The deck appears stacked in favor of Faustus, who gets most of the play's funniest lines. It's further stacked by Reichgott's terrific performance. Wearing a four-cornered, black-velvet cap and a pointy salt-and-pepper beard, the contagiously confident Reichgott prowls the stage as if he were the 16th-century Chris Rock, hurling wicked insults at every tired convention of his day. The actor puts body English on every wisecrack and makes it zing. Why study theology? he asks Hamlet. It's only useful when you're talking to God, while you can use philosophy whenever you're talking to yourself. And, Faustus impishly adds, that's the same as talking to God.

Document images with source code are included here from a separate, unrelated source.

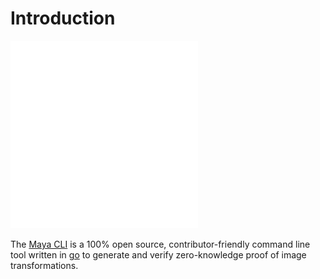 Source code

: # Introduction

<a href="https://mayalabs.tech">
  <img src="./logo.png" width="300" height="300">
</a>

The [Maya CLI](https://github.com/0xmayalabs/maya-cli) is a 100% open source, contributor-friendly command line tool written in [go](https://go.dev/doc/install) to generate and verify zero-knowledge proof of image transformations.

Stebbins is nearly as good as Luther, but the actor's comic approach emphasizes the theologian's doubts rather than his confidence. Luther is so troubled by the Catholic Church's sale of indulgences, sheets of paper that promise time off in Purgatory after death, that he is considering a public attack on the practice. At the same time, he's reluctant to criticize the institution he loves. He's so conflicted that he hasn't had a bowel movement in six days, and one look at Stebbins' reddened, grimacing face beneath his bangs offers a whole new understanding of the most famous constipation in history.

For all their differences, however, Faustus and Luther are good friends--like Ted Kennedy and Orrin Hatch. They love nothing more than to meet up at the local tavern, the Bunghole, over pewter steins of beer and trade arguments and insults. Faustus even gives his pal some African drugs that unclog his colon and his writer's block at the same time. Luther writes his 95 Theses and turns them over for a first reading to his star pupil Hamlet.

The prince, who was also the first reader of Copernicus' On the Revolutions of the Celestial Spheres, finds his whole world falling apart. If you can't believe in the honesty of the Church or the centrality of Earth, what can you believe in? The stability of your family? Feldsher's Hamlet is plagued by recurring nightmares, an earnest young man who is no better at making decisions on campus than he will be later on at his castle.

The final member of the cast, the spirited Emily Clare Zempel, plays all the female fantasies of these three men: the lusty waitress, the cunning courtesan, and the Blessed Virgin Mary. When Luther reads from the Song of Songs in church, the silhouettes of Zempel and Reichgott behind a curtain act out a very bawdy interpretation of the text. This is just one of the deft touches that director Tony Tsendeas brings to the production--there's also a slow-motion tennis match between Hamlet and Laertes and Faustus' ukulele-backed singing at the local coffeehouse.

Wittenberg proves every bit as amusing as Rosencrantz and Guildenstern, but Davalos' play lacks gravitas. It never convinces us that much is at stake in its philosophical jokes and games, and is missing the undertow of dread that lends weight to Stoppard's best-known work. There's no shame in that. Stoppard himself has had trouble matching his early achievement.